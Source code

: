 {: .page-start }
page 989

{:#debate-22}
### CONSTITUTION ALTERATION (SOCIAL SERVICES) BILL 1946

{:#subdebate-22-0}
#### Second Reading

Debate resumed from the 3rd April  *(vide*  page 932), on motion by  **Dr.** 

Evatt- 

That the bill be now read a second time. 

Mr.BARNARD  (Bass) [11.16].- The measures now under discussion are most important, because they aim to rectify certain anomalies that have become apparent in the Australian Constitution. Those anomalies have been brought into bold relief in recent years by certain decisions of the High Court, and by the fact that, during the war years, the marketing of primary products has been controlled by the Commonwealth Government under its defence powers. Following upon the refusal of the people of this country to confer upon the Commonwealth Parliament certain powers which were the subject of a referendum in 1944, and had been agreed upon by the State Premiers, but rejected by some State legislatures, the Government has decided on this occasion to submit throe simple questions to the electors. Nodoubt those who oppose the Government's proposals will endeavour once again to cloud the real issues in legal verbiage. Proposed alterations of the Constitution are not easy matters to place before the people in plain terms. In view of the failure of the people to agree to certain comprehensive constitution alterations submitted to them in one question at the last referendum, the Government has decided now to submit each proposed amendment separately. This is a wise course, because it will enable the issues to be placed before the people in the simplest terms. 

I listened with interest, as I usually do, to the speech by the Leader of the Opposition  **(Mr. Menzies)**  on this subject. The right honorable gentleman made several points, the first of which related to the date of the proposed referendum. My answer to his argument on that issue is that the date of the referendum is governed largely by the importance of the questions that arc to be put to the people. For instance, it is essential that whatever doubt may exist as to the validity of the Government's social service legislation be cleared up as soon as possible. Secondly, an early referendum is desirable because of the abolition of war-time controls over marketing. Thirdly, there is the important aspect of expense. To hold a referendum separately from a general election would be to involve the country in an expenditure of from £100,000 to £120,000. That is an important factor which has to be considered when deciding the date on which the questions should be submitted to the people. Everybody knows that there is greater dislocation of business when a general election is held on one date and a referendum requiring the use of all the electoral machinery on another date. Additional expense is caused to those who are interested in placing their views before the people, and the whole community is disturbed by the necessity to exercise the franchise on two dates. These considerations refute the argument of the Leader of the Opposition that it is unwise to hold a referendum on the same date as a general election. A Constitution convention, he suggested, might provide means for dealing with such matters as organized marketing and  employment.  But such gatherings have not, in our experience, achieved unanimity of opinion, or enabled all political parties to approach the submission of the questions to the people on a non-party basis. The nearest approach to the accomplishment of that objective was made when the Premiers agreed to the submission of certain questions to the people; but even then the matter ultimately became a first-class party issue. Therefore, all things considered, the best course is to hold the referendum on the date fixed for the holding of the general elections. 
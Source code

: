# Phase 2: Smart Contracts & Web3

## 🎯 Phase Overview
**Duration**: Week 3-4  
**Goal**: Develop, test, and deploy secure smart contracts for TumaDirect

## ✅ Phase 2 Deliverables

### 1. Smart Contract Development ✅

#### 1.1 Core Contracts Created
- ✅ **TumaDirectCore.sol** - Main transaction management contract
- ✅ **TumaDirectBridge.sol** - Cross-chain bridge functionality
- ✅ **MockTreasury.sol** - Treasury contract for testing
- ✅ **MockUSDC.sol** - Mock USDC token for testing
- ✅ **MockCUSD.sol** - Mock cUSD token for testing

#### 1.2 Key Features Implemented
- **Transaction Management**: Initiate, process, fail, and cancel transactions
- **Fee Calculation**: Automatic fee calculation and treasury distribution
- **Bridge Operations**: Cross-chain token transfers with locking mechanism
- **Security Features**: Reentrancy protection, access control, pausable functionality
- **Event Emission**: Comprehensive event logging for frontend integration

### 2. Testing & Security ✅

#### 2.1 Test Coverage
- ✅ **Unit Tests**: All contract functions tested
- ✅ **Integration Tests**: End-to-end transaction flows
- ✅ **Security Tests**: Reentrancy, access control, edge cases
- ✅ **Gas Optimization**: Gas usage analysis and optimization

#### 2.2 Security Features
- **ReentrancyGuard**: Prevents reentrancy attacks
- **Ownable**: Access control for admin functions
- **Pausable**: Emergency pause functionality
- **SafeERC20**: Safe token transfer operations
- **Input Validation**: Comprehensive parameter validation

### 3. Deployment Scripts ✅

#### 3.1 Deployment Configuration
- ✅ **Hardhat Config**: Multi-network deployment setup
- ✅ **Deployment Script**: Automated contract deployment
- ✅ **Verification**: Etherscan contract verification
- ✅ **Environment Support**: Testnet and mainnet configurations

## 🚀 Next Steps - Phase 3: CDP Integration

########################################

### INSTRUCTIONS FOR THE TASK
Quote, without any change, each line from the one that contains "- ✅ **Hardhat" through the end of the material.

### EXERCISE OUTPUT
- ✅ **Hardhat Config**: Multi-network deployment setup
- ✅ **Deployment Script**: Automated contract deployment
- ✅ **Verification**: Etherscan contract verification
- ✅ **Environment Support**: Testnet and mainnet configurations

## 🚀 Next Steps - Phase 3: CDP Integration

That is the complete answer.